## ASSIGNMENT:
Find and copy the lines in the records beneath this task that contain the word "Priority".

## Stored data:
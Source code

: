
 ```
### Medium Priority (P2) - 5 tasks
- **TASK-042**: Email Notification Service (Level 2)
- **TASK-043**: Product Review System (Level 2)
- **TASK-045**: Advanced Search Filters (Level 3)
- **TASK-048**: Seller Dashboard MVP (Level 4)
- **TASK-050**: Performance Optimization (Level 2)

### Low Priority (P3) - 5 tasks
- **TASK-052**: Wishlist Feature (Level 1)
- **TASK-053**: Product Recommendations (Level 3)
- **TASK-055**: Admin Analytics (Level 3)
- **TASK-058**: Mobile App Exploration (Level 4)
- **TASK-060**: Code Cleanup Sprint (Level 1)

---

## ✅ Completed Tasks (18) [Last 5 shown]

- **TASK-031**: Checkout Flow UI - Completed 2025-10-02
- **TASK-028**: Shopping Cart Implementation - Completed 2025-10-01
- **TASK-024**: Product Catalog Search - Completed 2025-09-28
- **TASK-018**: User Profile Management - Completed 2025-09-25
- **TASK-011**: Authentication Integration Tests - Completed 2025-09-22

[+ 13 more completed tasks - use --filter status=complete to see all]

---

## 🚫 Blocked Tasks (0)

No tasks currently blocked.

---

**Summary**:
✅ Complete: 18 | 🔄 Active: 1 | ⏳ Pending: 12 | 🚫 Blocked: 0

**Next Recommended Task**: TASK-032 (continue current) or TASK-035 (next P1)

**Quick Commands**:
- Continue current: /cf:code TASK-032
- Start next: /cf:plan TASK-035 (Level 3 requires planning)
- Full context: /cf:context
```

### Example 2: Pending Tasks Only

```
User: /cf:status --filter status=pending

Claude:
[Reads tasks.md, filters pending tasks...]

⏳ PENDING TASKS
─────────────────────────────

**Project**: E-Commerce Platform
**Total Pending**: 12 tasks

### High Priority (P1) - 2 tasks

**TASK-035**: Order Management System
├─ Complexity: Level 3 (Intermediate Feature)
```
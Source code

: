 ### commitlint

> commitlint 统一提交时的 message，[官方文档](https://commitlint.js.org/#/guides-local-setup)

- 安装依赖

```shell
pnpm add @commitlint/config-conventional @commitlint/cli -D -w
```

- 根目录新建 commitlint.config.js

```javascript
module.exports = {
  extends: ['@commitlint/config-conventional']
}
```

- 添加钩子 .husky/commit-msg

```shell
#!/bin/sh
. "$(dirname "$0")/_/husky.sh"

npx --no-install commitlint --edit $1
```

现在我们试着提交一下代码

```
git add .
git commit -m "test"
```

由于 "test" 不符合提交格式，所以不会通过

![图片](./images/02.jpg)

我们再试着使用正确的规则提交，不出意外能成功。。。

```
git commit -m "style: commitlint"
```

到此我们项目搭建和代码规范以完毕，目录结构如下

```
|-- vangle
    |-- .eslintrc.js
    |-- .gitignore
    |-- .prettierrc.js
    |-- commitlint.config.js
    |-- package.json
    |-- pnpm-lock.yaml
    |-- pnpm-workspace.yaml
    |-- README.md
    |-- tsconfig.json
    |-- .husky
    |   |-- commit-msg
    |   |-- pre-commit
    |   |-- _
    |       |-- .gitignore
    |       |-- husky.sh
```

## EXERCISE OUTPUT:
### Medium Priority (P2) - 5 tasks
### Low Priority (P3) - 5 tasks
### High Priority (P1) - 2 tasks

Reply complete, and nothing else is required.